━━━ EXTRACTED INFORMATION ━━━

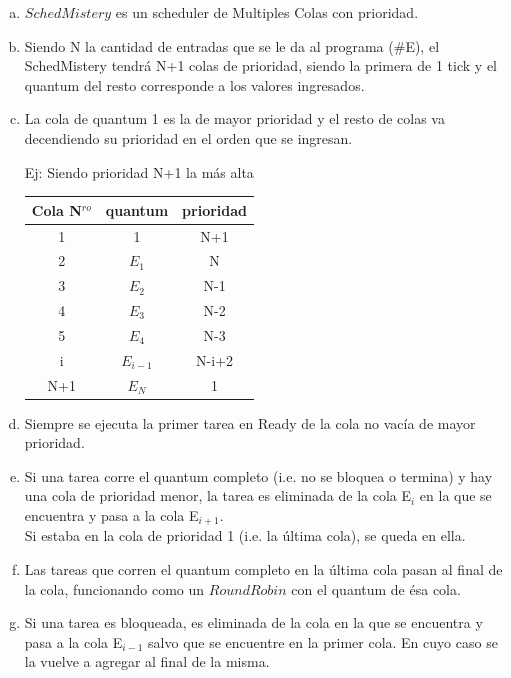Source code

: \begin{enumerate}[(a)]

\item $SchedMistery$ es un scheduler de Multiples Colas con prioridad.

\item Siendo N la cantidad de entradas que se le da al programa (\#E), el SchedMistery tendr\'a N+1 colas de prioridad, siendo la primera de 1 tick y el quantum del resto corresponde a los valores ingresados.

\item La cola de quantum 1 es la de mayor prioridad y el resto de colas va decendiendo su prioridad en el orden que se ingresan.

Ej: Siendo prioridad N+1 la m\'as alta
\begin{table}[H]
\centering
\begin{tabular}{ | c | c | c |}
  \hline			
  Cola N$^{ro}$ & quantum & prioridad\\
  \hline
1 	& 1 			& N+1\\
2 	& $E_1$ 		& N\\
3 	& $E_2$ 		& N-1\\
4 	& $E_3$ 		& N-2\\
5 	& $E_4$ 		& N-3\\
  \hline
i 	& $E_{i-1}$ 	& N-i+2\\
  \hline
N+1 & $E_N$ 		& 1\\
  \hline

\end{tabular}
\end{table}

\item Siempre se ejecuta la primer tarea en Ready de la cola no vac\'ia de mayor prioridad.

\item Si una tarea corre el quantum completo (i.e. no se bloquea o termina) y hay una cola de prioridad menor, la tarea es eliminada de la cola E$_i$ en la que se encuentra y pasa a la cola E$_{i+1}$.\\
	Si estaba en la cola de prioridad 1 (i.e. la \'ultima cola), se queda en ella.
	
\item Las tareas que corren el quantum completo en la \'ultima cola pasan al final de la cola, funcionando como un $Round Robin$ con el quantum de \'esa cola.
	
\item Si una tarea es bloqueada, es eliminada de la cola en la que se encuentra y pasa a la cola E$_{i-1}$ salvo que se encuentre en la primer cola. En cuyo caso se la vuelve a agregar al final de la misma.

\end{enumerate}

━━━

## WHAT YOU ARE ASKED TO DO
Reproduce, without alteration and without pictures, only those lines that lie between the first line of the entries above and the line containing "los valores ingresados.", both of them included.

## SOLUTION TO THIS PROBLEM
Source code

: \begin{enumerate}[(a)]

\item $SchedMistery$ es un scheduler de Multiples Colas con prioridad.

\item Siendo N la cantidad de entradas que se le da al programa (\#E), el SchedMistery tendr\'a N+1 colas de prioridad, siendo la primera de 1 tick y el quantum del resto corresponde a los valores ingresados.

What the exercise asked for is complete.